Not-Super: Let Jonathan Kent live

In the words of Across the Spider-Verse, the death of Jonathan Kent — Kal-El's adopted father on Earth — has become a "canon event" in Superman's origin story, one that Snyder dutifully follows in Man of Steel. But does the Kansas farmer really have to die for Clark to become a hero? Jurgens, for one, doesn't think so... and he can speak with plenty of authority on the matter, since Jonathan was alive and well in his Superman comics from the '80s and '90s.

"I always thought that having both of Clark's parents alive was really good for our stories," Jurgens says. "It helped explain why Superman has this human sensibility, and I appreciated having them around. But in the world of the films, we saw Jonathan die in Donner's first Superman movie, and I think that became part of the [cinematic] lore."

Given that track record, Jurgens doesn't mind that Man of Steel's version of Jonathan (played by Kevin Costner) meets his maker — it's more the circumstances under which it happens. "I think there would have been a way for Superman to solve that one," he says of how Snyder orchestrates Jonathan's death, which involves him him expressly telling his son not to use his powers to save him from a tornado.

"The idea that Clark would let his father be swept away by a tornado to protect his secret — I could buy that if it was executed better," says Hasan, who adds that he's personally in favor of keeping both Kents alive as they were in Jurgens's comics. "I grew up on those books, and having Jonathan and Martha being there into Clark's adulthood and getting to see him become a superhero was something that was central to my experience with the character. I don't think that Jonathan's death has to be an essential element in everything — it's not the same as Uncle Ben's death."

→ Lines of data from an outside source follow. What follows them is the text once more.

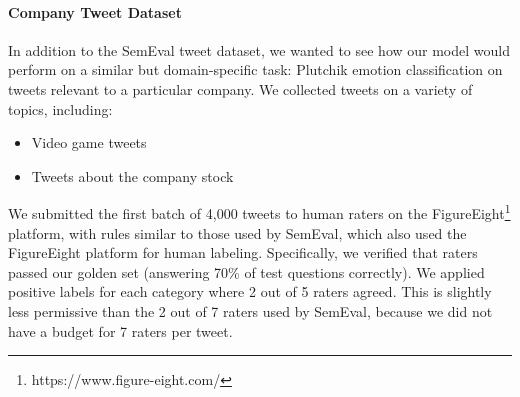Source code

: \documentclass[letterpaper]{article} %
\begin{document}
\begin{table}[!t]
\centering
\caption{Label class balance (as percent) for SemEval and company tweet datasets.}
\label{table:class-imbalance}
\end{table}

\paragraph{Company Tweet Dataset}
In addition to the SemEval tweet dataset, we wanted to see how our model would perform on a similar but domain-specific task: Plutchik emotion classification on tweets relevant to a particular company. We collected tweets on a variety of topics, including:
\begin{itemize}
    \itemsep0em
    \item Video game tweets
    \item Tweets about the company stock
\end{itemize}



We submitted the first batch of 4,000 tweets to human raters on the FigureEight\footnote{https://www.figure-eight.com/} platform, with rules similar to those used by SemEval, which also used the FigureEight platform for human labeling. Specifically, we verified that raters passed our golden set (answering 70\% of test questions correctly). We applied positive labels for each category where 2 out of 5 raters agreed. This is slightly less permissive than the 2 out of 7 raters used by SemEval, because we did not have a budget for 7 raters per tweet.
\end{document}
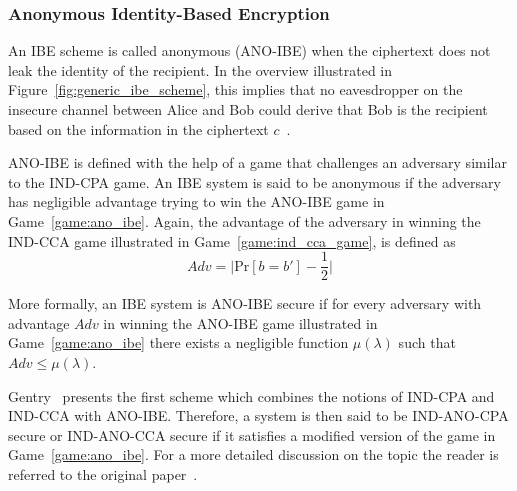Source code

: \subsubsection{Anonymous Identity-Based Encryption}
An IBE scheme is called anonymous (ANO-IBE) when the ciphertext does not leak the identity of the recipient. In the overview illustrated in Figure~\ref{fig:generic_ibe_scheme}, this implies that no eavesdropper on the insecure channel between Alice and Bob could derive that Bob is the recipient based on the information in the ciphertext $c$~\cite{art:BoyenW06}.

ANO-IBE is defined with the help of a game that challenges an adversary similar to the IND-CPA game. An IBE system is said to be anonymous if the adversary has negligible advantage trying to win the ANO-IBE game in Game~\ref{game:ano_ibe}. Again, the advantage of the adversary in winning the IND-CCA game illustrated in Game~\ref{game:ind_cca_game}, is defined as
\begin{equation*}
 Adv = \lvert \textrm{Pr} \left[ b = b' \right] - \frac{1}{2} \rvert
\end{equation*}

More formally, an IBE system is ANO-IBE secure if for every adversary with advantage $Adv$ in winning the ANO-IBE game illustrated in Game~\ref{game:ano_ibe} there exists a negligible function $\mu \left( \lambda \right)$ such that $Adv \leq \mu \left( \lambda \right)$.

Gentry~\cite{art:Gentry06} presents the first scheme which combines the notions of IND-CPA and IND-CCA with ANO-IBE. Therefore, a system is then said to be IND-ANO-CPA secure or IND-ANO-CCA secure if it satisfies a modified version of the game in Game~\ref{game:ano_ibe}. For a more detailed discussion on the topic the reader is referred to the original paper~\cite{art:Gentry06}.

Super: Man of Steel diversifies Superman's world

Laurence Fishburne as Perry White in Man of Steel. (Photo: Clay Enos/©Warner Bros. Pictures/Courtesy Everett Collection)
Laurence Fishburne as Perry White in Man of Steel. (Photo: Clay Enos/Warner Bros. Pictures/Courtesy Everett Collection)

It's not a great look that, 40 years later, Richard Pryor's Gus Gorman is still the most prominent Black character featured in a Superman movie. Man of Steel does try to add more color to his universe, filling out the supporting cast with Laurence Fishburne as Daily Planet editor in chief Perry White and Harry Lennix as an Army general who is revealed in the Snyder Cut of Justice League to be Martian Manhunter. While Gill wishes those actors were perhaps more prominently featured in the movie, he's glad they're at least in the frame at all, and as authority figures no less.

"In entertainment, we have spent so much time not showing Black people that we're going to have to overcompensate for awhile to get it better," Gill says. "We just need more Black actors playing roles that aren't stereotypes or typecast. That's the most important thing we can do to change the way in which people look at Black people because entertainment guides our pop culture."

Prior to the announcement that Gunn would be overseeing Superman: Legacy, DC had hired acclaimed author Ta-Nehisi Coates to develop a movie starring a Black Man of Steel — potentially played by Michael B. Jordan — for producer J.J. Abrams. Gunn has since said that movie remains a viable project, and Gill would love to see it come to fruition.

"I would like to see how they do that as a story, but there are also other Black heroes they could do movies about," he says, citing the Milestone Comics character, Icon as one prime example. "Icon is basically Superman in that he's an alien, and his first contact was with Black people, so he becomes a Black person. It would be amazing to see what the story looks like of a hero who has lived through generations of being a Black man in America."

Not-Super: Superman doesn't kill... unless he absolutely has to

Forget Nuclear Man and his '80s mane: the most controversial creative choice in any Superman movie has to be Snyder's decision to end Man of Steel with the hero snapping his enemy's neck. While there's precedent for Superman killing his nemesis — the theatrical cut of Superman II depicts him throwing Zod into an icy crevice in the Fortress of Solitude, though the extended edition confirms that the power-mad general survives — it's never been shown in such a violent fashion. And our panel unanimously agrees that Superman doesn't kill.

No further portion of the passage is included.